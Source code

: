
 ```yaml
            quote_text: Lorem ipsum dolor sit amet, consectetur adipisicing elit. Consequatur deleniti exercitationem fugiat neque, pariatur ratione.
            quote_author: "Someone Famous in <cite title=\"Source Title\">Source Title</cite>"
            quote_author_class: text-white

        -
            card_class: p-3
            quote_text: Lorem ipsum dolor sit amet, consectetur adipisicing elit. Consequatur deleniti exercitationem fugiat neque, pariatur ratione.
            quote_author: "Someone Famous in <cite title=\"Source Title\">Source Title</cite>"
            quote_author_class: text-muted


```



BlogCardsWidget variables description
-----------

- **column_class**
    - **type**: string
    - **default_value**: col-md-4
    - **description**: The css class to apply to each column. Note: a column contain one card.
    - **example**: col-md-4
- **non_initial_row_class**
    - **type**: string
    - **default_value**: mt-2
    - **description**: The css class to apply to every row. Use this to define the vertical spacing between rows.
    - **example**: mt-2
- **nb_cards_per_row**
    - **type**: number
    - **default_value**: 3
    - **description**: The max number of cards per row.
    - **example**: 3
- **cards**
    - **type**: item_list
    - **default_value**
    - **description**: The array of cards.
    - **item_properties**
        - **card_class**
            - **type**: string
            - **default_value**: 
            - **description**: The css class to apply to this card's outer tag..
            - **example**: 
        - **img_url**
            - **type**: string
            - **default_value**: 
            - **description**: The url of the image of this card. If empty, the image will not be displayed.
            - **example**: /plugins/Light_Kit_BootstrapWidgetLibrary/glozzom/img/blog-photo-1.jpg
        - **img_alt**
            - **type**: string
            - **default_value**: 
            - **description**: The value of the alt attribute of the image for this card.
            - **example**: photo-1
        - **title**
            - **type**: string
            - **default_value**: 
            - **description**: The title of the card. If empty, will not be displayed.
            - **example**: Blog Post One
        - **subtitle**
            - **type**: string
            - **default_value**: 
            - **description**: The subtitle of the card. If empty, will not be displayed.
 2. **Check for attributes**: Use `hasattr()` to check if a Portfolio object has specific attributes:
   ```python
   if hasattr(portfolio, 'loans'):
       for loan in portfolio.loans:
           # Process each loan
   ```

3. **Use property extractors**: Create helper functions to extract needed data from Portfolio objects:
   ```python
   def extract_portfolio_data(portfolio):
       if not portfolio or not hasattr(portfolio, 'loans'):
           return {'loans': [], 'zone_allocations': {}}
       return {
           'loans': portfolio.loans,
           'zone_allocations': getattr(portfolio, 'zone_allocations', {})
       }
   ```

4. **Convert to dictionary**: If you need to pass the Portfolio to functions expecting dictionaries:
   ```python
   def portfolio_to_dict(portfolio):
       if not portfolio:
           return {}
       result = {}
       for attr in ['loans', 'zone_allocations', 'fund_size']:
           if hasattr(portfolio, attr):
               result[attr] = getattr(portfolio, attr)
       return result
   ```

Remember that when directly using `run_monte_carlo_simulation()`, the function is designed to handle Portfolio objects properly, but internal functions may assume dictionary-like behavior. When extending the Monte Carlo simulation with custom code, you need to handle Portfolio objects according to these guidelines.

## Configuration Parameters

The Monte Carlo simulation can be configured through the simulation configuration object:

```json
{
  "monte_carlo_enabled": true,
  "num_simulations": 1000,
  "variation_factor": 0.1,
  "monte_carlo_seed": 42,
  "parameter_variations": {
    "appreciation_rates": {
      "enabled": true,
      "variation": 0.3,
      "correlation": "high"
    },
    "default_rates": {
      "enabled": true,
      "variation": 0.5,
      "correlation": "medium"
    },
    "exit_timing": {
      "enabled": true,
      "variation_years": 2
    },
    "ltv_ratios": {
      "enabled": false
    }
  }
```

--- The task ---
What is wanted is a copy of every line in the listing that includes the word "photo".

--- Solution for this task ---
            - **example**: /plugins/Light_Kit_BootstrapWidgetLibrary/glozzom/img/blog-photo-1.jpg
            - **example**: photo-1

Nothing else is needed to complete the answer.